Work item: Return the records exactly, from the first line through the "difokuskan dengan keyboard" line.

━━━━━ Data excerpts

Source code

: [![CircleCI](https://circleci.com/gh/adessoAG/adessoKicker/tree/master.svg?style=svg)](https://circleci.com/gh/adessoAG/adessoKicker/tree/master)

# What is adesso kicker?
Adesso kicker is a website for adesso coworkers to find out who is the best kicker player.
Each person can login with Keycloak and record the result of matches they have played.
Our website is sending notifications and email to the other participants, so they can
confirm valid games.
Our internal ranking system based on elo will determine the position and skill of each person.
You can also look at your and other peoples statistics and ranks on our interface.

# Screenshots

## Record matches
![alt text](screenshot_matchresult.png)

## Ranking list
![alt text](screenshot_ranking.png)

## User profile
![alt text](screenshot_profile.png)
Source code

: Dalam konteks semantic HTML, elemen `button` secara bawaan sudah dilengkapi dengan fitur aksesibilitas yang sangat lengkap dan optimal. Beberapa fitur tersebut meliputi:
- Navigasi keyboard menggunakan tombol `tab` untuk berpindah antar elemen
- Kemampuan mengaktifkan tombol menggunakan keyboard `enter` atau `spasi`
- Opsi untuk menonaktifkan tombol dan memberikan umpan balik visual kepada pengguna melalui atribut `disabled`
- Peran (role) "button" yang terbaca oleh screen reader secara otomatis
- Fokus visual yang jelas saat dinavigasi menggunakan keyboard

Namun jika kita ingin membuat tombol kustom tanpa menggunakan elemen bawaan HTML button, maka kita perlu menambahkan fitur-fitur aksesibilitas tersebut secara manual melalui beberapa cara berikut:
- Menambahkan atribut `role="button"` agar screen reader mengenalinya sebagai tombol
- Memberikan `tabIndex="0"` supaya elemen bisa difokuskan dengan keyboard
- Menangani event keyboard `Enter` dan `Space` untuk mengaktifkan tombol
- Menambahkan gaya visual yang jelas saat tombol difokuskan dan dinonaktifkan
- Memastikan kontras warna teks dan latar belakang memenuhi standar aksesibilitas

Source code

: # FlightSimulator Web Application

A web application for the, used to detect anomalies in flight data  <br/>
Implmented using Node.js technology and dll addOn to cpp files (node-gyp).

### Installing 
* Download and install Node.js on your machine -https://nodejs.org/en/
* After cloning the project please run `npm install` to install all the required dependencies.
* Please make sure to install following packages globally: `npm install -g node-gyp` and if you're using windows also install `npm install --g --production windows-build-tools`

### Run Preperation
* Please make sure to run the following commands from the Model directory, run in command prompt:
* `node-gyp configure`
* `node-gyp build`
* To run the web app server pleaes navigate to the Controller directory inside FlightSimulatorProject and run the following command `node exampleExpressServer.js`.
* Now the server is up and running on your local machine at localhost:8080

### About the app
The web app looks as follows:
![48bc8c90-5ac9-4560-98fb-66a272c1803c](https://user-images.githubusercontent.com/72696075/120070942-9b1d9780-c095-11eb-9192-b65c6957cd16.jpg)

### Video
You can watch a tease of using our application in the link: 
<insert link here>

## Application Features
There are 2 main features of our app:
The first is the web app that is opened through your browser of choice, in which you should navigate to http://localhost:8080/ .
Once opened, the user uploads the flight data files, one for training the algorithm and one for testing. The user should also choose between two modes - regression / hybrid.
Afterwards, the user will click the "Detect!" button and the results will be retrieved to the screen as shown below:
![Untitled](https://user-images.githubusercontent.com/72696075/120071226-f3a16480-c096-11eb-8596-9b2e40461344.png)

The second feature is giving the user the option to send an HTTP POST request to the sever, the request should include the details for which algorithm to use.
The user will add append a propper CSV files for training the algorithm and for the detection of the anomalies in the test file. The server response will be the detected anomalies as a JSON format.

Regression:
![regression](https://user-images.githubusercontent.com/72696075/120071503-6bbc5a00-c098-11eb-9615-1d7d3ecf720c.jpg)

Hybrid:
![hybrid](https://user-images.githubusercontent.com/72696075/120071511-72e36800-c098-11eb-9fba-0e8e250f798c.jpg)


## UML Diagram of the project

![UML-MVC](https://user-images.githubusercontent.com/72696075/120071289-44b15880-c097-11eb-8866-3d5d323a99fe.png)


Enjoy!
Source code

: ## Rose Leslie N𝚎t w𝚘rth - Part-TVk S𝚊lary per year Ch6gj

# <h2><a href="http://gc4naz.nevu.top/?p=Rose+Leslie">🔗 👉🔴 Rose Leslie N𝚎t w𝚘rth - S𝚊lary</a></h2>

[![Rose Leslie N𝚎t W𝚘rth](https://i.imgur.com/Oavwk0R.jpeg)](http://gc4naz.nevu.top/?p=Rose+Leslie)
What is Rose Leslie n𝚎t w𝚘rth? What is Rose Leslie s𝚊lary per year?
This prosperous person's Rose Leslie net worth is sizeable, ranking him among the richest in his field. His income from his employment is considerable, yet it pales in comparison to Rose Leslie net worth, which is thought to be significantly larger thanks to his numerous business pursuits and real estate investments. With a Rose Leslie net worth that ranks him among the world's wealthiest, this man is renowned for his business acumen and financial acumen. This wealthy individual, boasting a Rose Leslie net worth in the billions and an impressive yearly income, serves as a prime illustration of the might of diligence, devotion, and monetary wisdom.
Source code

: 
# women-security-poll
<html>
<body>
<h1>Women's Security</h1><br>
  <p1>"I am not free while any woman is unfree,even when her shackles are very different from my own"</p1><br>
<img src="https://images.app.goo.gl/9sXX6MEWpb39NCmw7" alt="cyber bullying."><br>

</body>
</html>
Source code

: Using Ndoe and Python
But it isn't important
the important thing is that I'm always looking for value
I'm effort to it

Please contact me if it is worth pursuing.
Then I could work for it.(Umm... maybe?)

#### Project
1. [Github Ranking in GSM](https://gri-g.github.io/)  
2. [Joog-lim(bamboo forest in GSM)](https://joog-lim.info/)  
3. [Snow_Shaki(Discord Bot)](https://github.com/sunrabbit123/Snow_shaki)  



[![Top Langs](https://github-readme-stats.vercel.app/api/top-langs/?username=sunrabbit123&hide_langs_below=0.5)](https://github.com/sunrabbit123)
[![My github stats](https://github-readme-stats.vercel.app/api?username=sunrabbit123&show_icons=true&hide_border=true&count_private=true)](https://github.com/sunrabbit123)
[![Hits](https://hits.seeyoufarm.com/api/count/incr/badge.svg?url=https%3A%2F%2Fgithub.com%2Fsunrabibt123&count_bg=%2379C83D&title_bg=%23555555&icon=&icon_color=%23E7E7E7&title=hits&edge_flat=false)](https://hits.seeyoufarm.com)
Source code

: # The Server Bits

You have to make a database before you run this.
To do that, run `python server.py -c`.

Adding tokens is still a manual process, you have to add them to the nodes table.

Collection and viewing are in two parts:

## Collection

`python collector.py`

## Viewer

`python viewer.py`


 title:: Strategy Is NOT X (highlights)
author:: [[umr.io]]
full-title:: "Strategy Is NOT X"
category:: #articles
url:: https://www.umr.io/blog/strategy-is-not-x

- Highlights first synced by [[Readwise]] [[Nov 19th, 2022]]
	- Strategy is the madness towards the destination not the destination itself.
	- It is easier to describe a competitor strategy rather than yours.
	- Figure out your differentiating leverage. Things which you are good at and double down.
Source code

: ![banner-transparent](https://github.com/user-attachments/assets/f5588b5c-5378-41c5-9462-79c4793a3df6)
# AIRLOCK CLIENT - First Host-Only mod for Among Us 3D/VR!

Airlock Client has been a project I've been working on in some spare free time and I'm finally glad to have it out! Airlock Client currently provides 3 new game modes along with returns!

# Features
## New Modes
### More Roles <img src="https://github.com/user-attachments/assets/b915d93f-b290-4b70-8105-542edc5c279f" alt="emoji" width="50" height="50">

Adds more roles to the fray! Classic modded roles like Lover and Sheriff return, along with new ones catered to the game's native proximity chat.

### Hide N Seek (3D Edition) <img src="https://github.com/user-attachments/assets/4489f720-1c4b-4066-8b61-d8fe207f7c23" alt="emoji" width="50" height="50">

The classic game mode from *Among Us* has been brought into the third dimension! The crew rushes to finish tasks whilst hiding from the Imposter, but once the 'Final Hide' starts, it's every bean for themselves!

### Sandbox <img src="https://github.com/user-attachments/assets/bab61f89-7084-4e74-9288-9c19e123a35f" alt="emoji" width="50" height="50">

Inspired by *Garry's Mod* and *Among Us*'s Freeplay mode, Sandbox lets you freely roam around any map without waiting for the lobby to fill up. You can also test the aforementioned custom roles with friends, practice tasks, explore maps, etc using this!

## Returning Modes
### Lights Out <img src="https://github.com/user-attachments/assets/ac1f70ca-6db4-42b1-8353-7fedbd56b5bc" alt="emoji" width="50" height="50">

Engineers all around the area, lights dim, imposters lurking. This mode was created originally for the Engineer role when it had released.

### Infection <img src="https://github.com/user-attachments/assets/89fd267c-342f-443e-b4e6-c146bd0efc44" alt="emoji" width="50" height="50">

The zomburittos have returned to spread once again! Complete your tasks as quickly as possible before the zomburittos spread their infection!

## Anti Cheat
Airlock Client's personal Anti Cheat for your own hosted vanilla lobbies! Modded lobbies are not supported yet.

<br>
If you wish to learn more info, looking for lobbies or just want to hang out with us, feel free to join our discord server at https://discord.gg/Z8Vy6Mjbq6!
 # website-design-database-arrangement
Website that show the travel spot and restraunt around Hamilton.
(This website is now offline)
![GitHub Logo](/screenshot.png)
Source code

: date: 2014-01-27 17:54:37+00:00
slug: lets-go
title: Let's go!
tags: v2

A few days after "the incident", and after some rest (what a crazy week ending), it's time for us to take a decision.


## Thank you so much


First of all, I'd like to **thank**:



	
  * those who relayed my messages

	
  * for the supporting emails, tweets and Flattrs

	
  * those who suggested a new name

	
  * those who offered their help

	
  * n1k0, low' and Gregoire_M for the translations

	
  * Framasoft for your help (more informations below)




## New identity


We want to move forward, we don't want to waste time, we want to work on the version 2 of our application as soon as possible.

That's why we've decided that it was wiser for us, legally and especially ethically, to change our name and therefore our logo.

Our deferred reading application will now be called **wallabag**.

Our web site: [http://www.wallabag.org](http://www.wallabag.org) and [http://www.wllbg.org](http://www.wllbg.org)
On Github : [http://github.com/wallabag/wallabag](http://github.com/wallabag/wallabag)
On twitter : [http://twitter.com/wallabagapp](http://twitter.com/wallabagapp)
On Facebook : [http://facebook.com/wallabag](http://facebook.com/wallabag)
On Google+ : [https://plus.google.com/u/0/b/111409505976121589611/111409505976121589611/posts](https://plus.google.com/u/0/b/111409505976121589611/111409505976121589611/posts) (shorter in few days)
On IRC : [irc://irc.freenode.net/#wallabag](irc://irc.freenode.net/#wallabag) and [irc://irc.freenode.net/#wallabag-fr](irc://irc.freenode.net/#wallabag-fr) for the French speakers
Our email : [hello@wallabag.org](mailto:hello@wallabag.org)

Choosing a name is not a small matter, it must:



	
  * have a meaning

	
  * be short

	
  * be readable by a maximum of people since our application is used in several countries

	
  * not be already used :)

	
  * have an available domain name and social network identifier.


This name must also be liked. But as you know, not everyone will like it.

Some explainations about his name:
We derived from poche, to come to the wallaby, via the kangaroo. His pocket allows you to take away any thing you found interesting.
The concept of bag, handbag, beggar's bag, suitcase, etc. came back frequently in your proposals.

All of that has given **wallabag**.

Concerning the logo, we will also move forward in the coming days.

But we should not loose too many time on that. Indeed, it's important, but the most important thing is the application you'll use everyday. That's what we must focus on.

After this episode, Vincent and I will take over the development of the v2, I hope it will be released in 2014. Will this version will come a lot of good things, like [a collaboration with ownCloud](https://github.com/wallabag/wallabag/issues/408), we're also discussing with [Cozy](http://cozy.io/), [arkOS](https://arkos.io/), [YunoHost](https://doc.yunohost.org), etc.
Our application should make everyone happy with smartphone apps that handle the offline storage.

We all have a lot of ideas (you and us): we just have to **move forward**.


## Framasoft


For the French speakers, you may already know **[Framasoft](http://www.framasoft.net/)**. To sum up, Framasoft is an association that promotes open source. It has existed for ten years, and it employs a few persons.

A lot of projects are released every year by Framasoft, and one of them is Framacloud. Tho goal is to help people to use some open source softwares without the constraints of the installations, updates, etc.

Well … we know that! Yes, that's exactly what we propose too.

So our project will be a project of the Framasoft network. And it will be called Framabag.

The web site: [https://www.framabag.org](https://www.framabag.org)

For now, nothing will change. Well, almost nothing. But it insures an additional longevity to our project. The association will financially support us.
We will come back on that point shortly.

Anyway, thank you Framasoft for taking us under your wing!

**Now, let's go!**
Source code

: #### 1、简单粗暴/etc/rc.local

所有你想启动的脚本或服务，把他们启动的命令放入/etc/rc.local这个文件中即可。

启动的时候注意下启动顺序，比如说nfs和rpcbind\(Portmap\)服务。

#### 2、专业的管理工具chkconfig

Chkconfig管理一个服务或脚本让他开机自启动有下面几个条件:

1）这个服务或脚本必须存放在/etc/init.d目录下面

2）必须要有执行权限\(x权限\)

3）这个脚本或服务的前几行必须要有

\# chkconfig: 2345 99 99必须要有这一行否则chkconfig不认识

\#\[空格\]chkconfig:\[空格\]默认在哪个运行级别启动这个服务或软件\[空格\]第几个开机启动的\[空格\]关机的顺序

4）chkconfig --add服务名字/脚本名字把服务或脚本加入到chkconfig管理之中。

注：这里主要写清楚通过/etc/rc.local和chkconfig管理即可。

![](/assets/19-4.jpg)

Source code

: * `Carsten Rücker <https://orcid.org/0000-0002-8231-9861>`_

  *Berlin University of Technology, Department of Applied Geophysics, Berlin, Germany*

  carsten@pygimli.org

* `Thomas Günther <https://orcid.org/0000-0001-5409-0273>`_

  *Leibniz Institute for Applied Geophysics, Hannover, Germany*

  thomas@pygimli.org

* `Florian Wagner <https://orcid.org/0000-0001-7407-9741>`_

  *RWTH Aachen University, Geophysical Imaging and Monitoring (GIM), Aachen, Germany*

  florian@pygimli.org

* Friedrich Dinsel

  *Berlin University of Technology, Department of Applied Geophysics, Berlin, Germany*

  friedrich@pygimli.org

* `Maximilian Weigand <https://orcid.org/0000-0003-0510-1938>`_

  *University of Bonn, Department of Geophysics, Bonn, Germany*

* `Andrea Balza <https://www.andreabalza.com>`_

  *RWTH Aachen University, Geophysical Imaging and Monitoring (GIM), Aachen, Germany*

━━━━━━━━━━

Reply to the exercise:
Source code

: [![CircleCI](https://circleci.com/gh/adessoAG/adessoKicker/tree/master.svg?style=svg)](https://circleci.com/gh/adessoAG/adessoKicker/tree/master)

# What is adesso kicker?
Adesso kicker is a website for adesso coworkers to find out who is the best kicker player.
Each person can login with Keycloak and record the result of matches they have played.
Our website is sending notifications and email to the other participants, so they can
confirm valid games.
Our internal ranking system based on elo will determine the position and skill of each person.
You can also look at your and other peoples statistics and ranks on our interface.

# Screenshots

## Record matches
![alt text](screenshot_matchresult.png)

## Ranking list
![alt text](screenshot_ranking.png)

## User profile
![alt text](screenshot_profile.png)
Source code

: Dalam konteks semantic HTML, elemen `button` secara bawaan sudah dilengkapi dengan fitur aksesibilitas yang sangat lengkap dan optimal. Beberapa fitur tersebut meliputi:
- Navigasi keyboard menggunakan tombol `tab` untuk berpindah antar elemen
- Kemampuan mengaktifkan tombol menggunakan keyboard `enter` atau `spasi`
- Opsi untuk menonaktifkan tombol dan memberikan umpan balik visual kepada pengguna melalui atribut `disabled`
- Peran (role) "button" yang terbaca oleh screen reader secara otomatis
- Fokus visual yang jelas saat dinavigasi menggunakan keyboard

Namun jika kita ingin membuat tombol kustom tanpa menggunakan elemen bawaan HTML button, maka kita perlu menambahkan fitur-fitur aksesibilitas tersebut secara manual melalui beberapa cara berikut:
- Menambahkan atribut `role="button"` agar screen reader mengenalinya sebagai tombol
- Memberikan `tabIndex="0"` supaya elemen bisa difokuskan dengan keyboard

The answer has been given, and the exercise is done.